***** Input *****
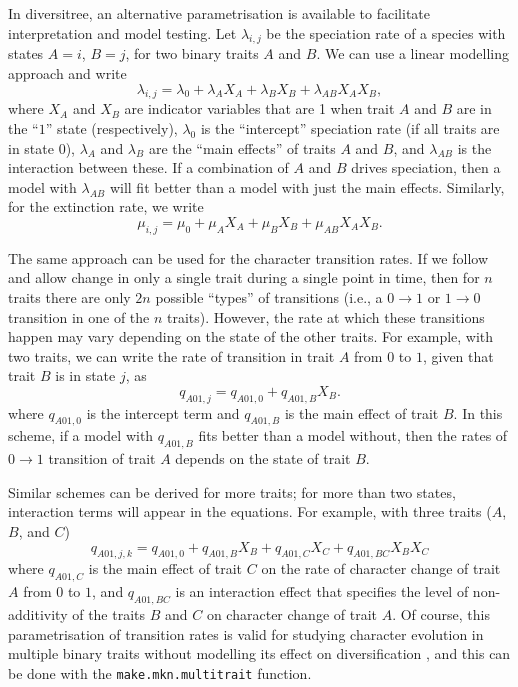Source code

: \documentclass[12pt]{article}
\newcommand\code\texttt
\begin{document}
In diversitree, an alternative parametrisation is available to
facilitate interpretation and model testing.  Let $\lambda_{i,j}$ be
the speciation rate of a species with states $A=i$, $B=j$, for two
binary traits $A$ and $B$.  We can use a linear modelling approach and
write
\begin{equation}
  \label{eq:lambda}
  \lambda_{i,j} = \lambda_0 + \lambda_A X_A  + \lambda_B X_B +
  \lambda_{AB} X_A X_B,
\end{equation}
where $X_A$ and $X_B$ are indicator variables that are 1 when trait
$A$ and $B$ are in the ``$1$'' state (respectively), $\lambda_0$ is
the ``intercept'' speciation rate (if all traits are in state $0$),
$\lambda_A$ and $\lambda_B$ are the ``main effects'' of traits $A$ and
$B$, and $\lambda_{AB}$ is the interaction between these.  If a
combination of $A$ and $B$ drives speciation, then a model with
$\lambda_{AB}$ will fit better than a model with just the main
effects.  Similarly, for the extinction rate, we write
\begin{equation}
  \label{eq:mu}
  \mu_{i,j} = \mu_0 + \mu_A X_A  + \mu_B X_B  +
  \mu_{AB} X_A X_B.
\end{equation}

The same approach can be used for the character transition rates.  If
we follow \citet{Pagel-1994-37} and allow change in only a single
trait during a single point in time, then for $n$ traits there are
only $2n$ possible ``types'' of transitions (i.e., a $0\to1$ or
$1\to0$ transition in one of the $n$ traits).  However, the rate at
which these transitions happen may vary depending on the state of the
other traits.  For example, with two traits, we can write the rate of
transition in trait $A$ from $0$ to $1$, given that trait $B$ is in
state $j$, as
\begin{equation}
  \label{eq:q}
  q_{A01,  j} = q_{A01,0} + q_{A01,B} X_B.
\end{equation}
where $q_{A01,0}$ is the intercept term and $q_{A01,B}$ is the
main effect of trait $B$.
%
In this scheme, if a model with $q_{A01,B}$ fits better than a
model without, then the rates of $0\to1$ transition of trait $A$
depends on the state of trait $B$.

Similar schemes can be derived for more traits; for more than two
states, interaction terms will appear in the equations.  For example,
with three traits ($A$, $B$, and $C$)
\begin{equation}
  \label{eq:q3}
  q_{A01, j, k} = q_{A01,0} + q_{A01,B} X_B +
  q_{A01,C}X_C + q_{A01,BC}X_BX_C
\end{equation}
where $q_{A01,C}$ is the main effect of trait $C$ on the rate of
character change of trait $A$ from $0$ to $1$, and $q_{A01,BC}$ is
an interaction effect that specifies the level of non-additivity of the
traits $B$ and $C$ on character change of trait $A$.
%
Of course, this parametrisation of transition rates is valid for
studying character evolution in multiple binary traits without
modelling its effect on diversification \citep[as
in][]{Pagel-1994-37}, and this can be done with the
\code{make.mkn.multitrait} function.
\end{document}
*****
* Your instructions *
Leave nothing out but the pictures when transcribing the records.

* Exercise result *
Source code

: \documentclass[12pt]{article}
\newcommand\code\texttt
\begin{document}
In diversitree, an alternative parametrisation is available to
facilitate interpretation and model testing.  Let $\lambda_{i,j}$ be
the speciation rate of a species with states $A=i$, $B=j$, for two
binary traits $A$ and $B$.  We can use a linear modelling approach and
write
\begin{equation}
  \label{eq:lambda}
  \lambda_{i,j} = \lambda_0 + \lambda_A X_A  + \lambda_B X_B +
  \lambda_{AB} X_A X_B,
\end{equation}
where $X_A$ and $X_B$ are indicator variables that are 1 when trait
$A$ and $B$ are in the ``$1$'' state (respectively), $\lambda_0$ is
the ``intercept'' speciation rate (if all traits are in state $0$),
$\lambda_A$ and $\lambda_B$ are the ``main effects'' of traits $A$ and
$B$, and $\lambda_{AB}$ is the interaction between these.  If a
combination of $A$ and $B$ drives speciation, then a model with
$\lambda_{AB}$ will fit better than a model with just the main
effects.  Similarly, for the extinction rate, we write
\begin{equation}
  \label{eq:mu}
  \mu_{i,j} = \mu_0 + \mu_A X_A  + \mu_B X_B  +
  \mu_{AB} X_A X_B.
\end{equation}

The same approach can be used for the character transition rates.  If
we follow \citet{Pagel-1994-37} and allow change in only a single
trait during a single point in time, then for $n$ traits there are
only $2n$ possible ``types'' of transitions (i.e., a $0\to1$ or
$1\to0$ transition in one of the $n$ traits).  However, the rate at
which these transitions happen may vary depending on the state of the
other traits.  For example, with two traits, we can write the rate of
transition in trait $A$ from $0$ to $1$, given that trait $B$ is in
state $j$, as
\begin{equation}
  \label{eq:q}
  q_{A01,  j} = q_{A01,0} + q_{A01,B} X_B.
\end{equation}
where $q_{A01,0}$ is the intercept term and $q_{A01,B}$ is the
main effect of trait $B$.
%
In this scheme, if a model with $q_{A01,B}$ fits better than a
model without, then the rates of $0\to1$ transition of trait $A$
depends on the state of trait $B$.

Similar schemes can be derived for more traits; for more than two
states, interaction terms will appear in the equations.  For example,
with three traits ($A$, $B$, and $C$)
\begin{equation}
  \label{eq:q3}
  q_{A01, j, k} = q_{A01,0} + q_{A01,B} X_B +
  q_{A01,C}X_C + q_{A01,BC}X_BX_C
\end{equation}
where $q_{A01,C}$ is the main effect of trait $C$ on the rate of
character change of trait $A$ from $0$ to $1$, and $q_{A01,BC}$ is
an interaction effect that specifies the level of non-additivity of the
traits $B$ and $C$ on character change of trait $A$.
%
Of course, this parametrisation of transition rates is valid for
studying character evolution in multiple binary traits without
modelling its effect on diversification \citep[as
in][]{Pagel-1994-37}, and this can be done with the
\code{make.mkn.multitrait} function.
\end{document}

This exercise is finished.